抱きしめられている、そう気づくまで時間がかかった。それほどにも鳴は唐突だった。

「俺、もう待てないんだけど」

「あの告白、まだ有効だったの?」

「当たり前でしょ!!」

鳴は頬を膨らませ、私のことを見下ろす。

「待ちすぎて2年になっちゃったじゃん、俺ら。結、俺じゃダメ?」

大会前に何を言ってるんだ、私達は敵同士じゃないか。

(それに、私は御幸が好きだ……。なら、このことをちゃんと鳴に伝えて、断らなきゃ)

「俺たちが敵同士とか、そんなことで身を引いてるんじゃないよね?! たとえ彼女の通ってる学校でも、俺は容赦なく叩き潰すからね! 試合で応援しろとも言わない」

「!」

「他に好きな人がいるなら仕方ないけど、俺は2番目でもいい。過程なんてどうでもいいよ、最後に俺が1番になればいいんだから」

鳴の言葉が私の心を揺さぶる。だって、こんなに熱い想いを告げられて、心が動かずにいられるだろうか。

「それでも私は、鳴とは付き合えないよ」

「……どうして」






「御幸が好きなの」





言った。ついに、言ったよ。
鳴は困ったように笑った。

「なんか、そんな気はしてたんだけどね。改めて言われると結構辛いかも」

「ごめん……」

「でーもさ、一也のやつ、鈍そうだし、冷たそうだし? あいつ好きになると大変でしょ!」

「ご察しの通りで返す言葉もございません」

「あーあ。完全にふられちゃったじゃん、俺」

鳴は私から離れ、頭の後ろで手を組む。

「なら、俺を1番の友達にしてよ。
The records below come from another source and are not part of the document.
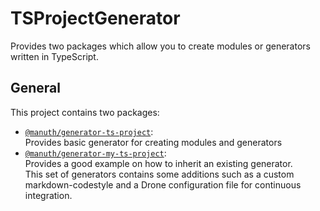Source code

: # TSProjectGenerator
Provides two packages which allow you to create modules or generators written in TypeScript.

## General
This project contains two packages:
  * [`@manuth/generator-ts-project`][TSProjectGenerator]:  
    Provides basic generator for creating modules and generators
  * [`@manuth/generator-my-ts-project`][MyTSProjectGenerator]:  
    Provides a good example on how to inherit an existing generator.  
    This set of generators contains some additions such as a custom markdown-codestyle and a Drone configuration file for continuous integration.

<!--- References -->
[TSProjectGenerator]: ./packages/generator-ts-project
[MyTSProjectGenerator]: ./packages/generator-my-ts-project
一緒に遊びに行ったり、連絡取ったり、悩み相談したりできるような」

「わ、私からもよろしくお願いします! 鳴はなんか、話しやすくて、こんな友達いればいいなって思ってたから」

「……ありがと、結。最後にもう1回だけ、抱きしめてもいい?」

鳴の切なげな目を見ると、頷くしかできなかった。
鳴は私を正面から抱きしめ、顔をうずめてきた。


(……ごめんね)


さっきよりも、私を抱きしめる力が強かった。そんな気がした。